Among the vehicles getting the electrified treatment will be the iconic Mustang and F-150. Sixteen of the 40 will be fully electric, with the others using various hybrid systems. A mysterious new performance battery-electric vehicle called the Mach 1 is coming in 2020, but Ford wouldn’t give any more info about it. The Mach 1 name has been used for the Mustang lineup since 1969, so this move probably wasn’t taken lightly.
Oh yes, Mercedes-AMG used Detroit to make a big electrification announcement of its own. It will be launching hybrid versions of every Mercedes-AMG 53 Series model, because that’s about the only way to make them more insanely quick.
The new 48-volt hybrid assist pairs up with the turbocharged 3.0-liter straight-six engine. Total system output is impressive at 457 horsepower.
This move will also push the Germans further toward complete electrification.
Ram joined the electrification party, announcing the 2019 Ram 1500s with the 3.6-liter Pentastar V-6 or 5.7-liter Hemi V-8 will use a new eTorque mild hybrid system. That means a belt-driven motor generator, plus a 48-volt battery pack can jump in to add torque as needed, smooth out the start/stop system, and recapture energy from braking.
Since it’s a truck, extra torque is always helpful. With the V-6 engine, the system adds as much as 90 lb.-ft. of torque. With the Hemi, that figure jumps to 130 lb.-ft. That means the truck can handle a max 2,300 pounds in the payload and tow up to 12,750 pounds. Impressive, to say the least.
This will introduce hybrid tech to a segment of the market where it’s been glaringly absent.
Hyundai made a big announcement during the same week, but not in Detroit. It pledged to invest $22 billion in five years, with electrification high on the list of where that money is going.

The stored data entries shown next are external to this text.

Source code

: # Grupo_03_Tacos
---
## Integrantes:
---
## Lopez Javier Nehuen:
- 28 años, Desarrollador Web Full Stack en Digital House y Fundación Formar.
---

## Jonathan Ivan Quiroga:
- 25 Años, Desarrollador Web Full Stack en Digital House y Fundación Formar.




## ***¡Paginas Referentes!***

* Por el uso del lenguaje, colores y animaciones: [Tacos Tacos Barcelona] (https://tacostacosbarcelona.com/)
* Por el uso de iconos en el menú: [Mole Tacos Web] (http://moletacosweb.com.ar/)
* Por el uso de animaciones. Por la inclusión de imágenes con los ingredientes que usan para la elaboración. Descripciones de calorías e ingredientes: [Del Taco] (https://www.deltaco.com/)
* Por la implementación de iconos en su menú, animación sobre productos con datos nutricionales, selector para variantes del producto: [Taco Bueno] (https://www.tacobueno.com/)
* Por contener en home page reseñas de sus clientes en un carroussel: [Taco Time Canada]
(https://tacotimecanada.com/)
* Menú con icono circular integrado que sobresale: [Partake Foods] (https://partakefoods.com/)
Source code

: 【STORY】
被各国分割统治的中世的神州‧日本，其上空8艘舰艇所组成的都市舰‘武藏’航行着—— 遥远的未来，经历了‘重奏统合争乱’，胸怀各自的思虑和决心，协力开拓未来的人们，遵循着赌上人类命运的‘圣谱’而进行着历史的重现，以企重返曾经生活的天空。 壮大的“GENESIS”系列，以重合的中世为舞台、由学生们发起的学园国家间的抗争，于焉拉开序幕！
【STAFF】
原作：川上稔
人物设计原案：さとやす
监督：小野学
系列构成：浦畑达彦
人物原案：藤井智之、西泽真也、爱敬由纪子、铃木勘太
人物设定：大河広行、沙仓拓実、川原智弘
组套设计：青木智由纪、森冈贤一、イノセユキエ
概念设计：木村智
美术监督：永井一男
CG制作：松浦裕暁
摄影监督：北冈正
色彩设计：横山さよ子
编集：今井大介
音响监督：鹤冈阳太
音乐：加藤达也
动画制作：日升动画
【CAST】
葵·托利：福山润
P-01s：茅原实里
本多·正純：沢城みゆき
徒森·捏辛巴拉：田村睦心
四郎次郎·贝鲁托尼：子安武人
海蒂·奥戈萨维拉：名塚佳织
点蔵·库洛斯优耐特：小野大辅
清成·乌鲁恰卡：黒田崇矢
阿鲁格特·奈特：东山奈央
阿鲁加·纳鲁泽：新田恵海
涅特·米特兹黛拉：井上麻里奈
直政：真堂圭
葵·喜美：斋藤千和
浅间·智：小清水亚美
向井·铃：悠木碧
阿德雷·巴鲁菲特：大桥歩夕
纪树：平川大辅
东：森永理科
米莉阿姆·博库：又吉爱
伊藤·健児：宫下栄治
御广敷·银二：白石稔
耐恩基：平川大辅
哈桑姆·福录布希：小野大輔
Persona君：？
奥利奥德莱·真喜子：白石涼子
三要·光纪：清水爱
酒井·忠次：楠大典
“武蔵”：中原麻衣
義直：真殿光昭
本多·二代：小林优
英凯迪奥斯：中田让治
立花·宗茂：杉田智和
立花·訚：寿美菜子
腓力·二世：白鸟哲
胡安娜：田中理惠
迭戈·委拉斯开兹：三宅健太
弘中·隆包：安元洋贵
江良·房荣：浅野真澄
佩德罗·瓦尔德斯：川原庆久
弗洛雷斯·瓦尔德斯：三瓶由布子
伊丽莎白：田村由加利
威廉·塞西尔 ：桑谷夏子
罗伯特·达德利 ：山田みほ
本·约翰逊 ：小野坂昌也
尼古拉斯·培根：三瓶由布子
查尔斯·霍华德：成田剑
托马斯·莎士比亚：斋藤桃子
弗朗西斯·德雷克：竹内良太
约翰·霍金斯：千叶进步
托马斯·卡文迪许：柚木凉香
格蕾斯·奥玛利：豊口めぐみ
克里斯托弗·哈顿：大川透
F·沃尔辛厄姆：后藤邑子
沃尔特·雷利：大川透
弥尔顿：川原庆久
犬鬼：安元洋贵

We don’t know exactly how that will play out. Hyundai and Kia have both produced a few hybrid and fully-electric models, but it sounds like the number will increase dramatically.
Infiniti of Possibilities
Nissan’s luxury arm, Infiniti, will push electrification big in the near future. All new models launched starting in 2021 will be hybrids or fully electric, except for large SUVs. The hybrids will use an e-Power setup, which is like the Chevy Volt’s. The car moves under the power of an electric motor, but a gasoline engine works as a power generator to replenish the battery as needed.
No doubt, this push will be seen in the Nissan, Renault, and Mitsubishi lineups before too long. Considering Renault-Nissan is one of the biggest automotive organizations in the world, this will have a huge effect.
The Prancing Pony
Finally, the Italian stallion, Ferrari itself, is saying it will make moves toward electrification. Funny enough, with the LaFerrari, the company showed that hybrid tech doesn’t have to be used on boring cars, but then it cooled on using it further.
The plan, says company chairman Sergio Marchionne, is to make a fully-electric supercar. Before then, Ferrari will make several hybrid models. He dropped that bomb in Detroit to Bloomberg, and purists aren’t happy. But, change is exactly what’s happening in the auto industry, no matter who tries to stand in the way. The best thing to do is adapt and move with the trend.
If you think automakers are moving like a fire’s been lit under them, you’re right. No, it’s not Tesla turning up the heat, despite media coverage trying to make it seem so. Instead, it’s the fact that China, France, India, and the UK have all put a deadline on ending the sale of internal combustion engines.